MIGUEL ÁNGEL FERRER
Durante los varios decenios que perduró el dominio absoluto del régimen priista, los ideólogos, voceros y beneficiarios de ese sistema político solían decir: “En México los votos no se cuentan; se pesan”.
Con esa cínica expresión daban a entender que valía más, que pesaba más, que contaba más el voto del presidente de la república que el de cualquier otro ciudadano. Y la imagen correspondía igualmente a los gobernadores, al dirigente del PRI y, en general, a los miembros de la cúpula política del país, entre ellos los dirigentes de las centrales sindicales y campesinas.
Las elecciones eran obviamente un puro trámite, una enorme simulación. Ese estado de cosas tenía una base objetiva. La revolución social de 1910 significó una considerable mejoría en las condiciones de la vida material de amplias capas de la población.

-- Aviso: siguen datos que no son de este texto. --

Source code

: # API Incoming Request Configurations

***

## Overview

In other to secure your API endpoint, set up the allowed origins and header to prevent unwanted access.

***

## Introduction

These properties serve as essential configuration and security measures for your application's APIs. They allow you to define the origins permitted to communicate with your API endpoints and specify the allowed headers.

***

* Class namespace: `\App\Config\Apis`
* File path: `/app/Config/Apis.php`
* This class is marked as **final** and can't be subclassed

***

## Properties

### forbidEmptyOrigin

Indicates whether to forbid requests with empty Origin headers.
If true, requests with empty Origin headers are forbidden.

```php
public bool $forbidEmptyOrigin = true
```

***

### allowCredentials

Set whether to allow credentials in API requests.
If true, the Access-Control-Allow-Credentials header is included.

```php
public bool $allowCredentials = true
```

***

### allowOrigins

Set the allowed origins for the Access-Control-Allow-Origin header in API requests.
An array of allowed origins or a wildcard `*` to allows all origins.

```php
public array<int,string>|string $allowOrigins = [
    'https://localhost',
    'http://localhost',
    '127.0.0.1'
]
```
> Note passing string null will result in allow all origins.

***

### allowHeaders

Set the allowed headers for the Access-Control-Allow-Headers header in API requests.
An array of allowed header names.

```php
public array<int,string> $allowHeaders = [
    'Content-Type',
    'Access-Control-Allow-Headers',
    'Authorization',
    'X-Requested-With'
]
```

El gobierno, con todo y ser espurio, gozaba de un cierto nivel de aceptación social y popular.
Pero ese estado de cosas empezó lentamente a cambiar. Y poco a poco los ciudadanos empezaron a exigir que los votos fueran contados. La razón era que se habían hecho más lentas y dificultosas las mejorías sociales y populares. Y también, desde luego, que había crecido el número de votantes, sobre todo en las ciudades, que exigían que se contaran los votos.
La primera gran insurrección electoral se dio en 1988 y se saldó con un gran y descarado fraude electoral que le robó la Presidencia de la República al ingeniero Cuauhtémoc Cárdenas y al masivo movimiento popular que lo respaldaba.
A partir de ahí los votos empezaron a ser contados. Pero el propósito de no atender la voluntad popular siguió prevaleciendo. Del fraude pasivo y silencioso se pasó al fraude masivo, cínico y descarado. Y así fue durante varios decenios más.
Pero en el año 2018 una nueva y más poderosa insurrección electoral logró vencer el fraude. Y ahora la sociedad exige eliminar el entramado institucional que hasta 2018 posibilitó el fraude. Por eso la sociedad exige, en primer término, la sustitución del falso árbitro electoral por unos árbitros electos por el sufragio popular y no por acuerdos cupulares.
Ese es el sentido de la reforma constitucional que propone el Presidente López Obrador, contra la que se han alzado los antiguos ideólogos, voceros y beneficiarios del moderno fraude electoral que sólo cuenta los votos cuando lo obliga a ello una gran insurrección electoral que resulta imparable.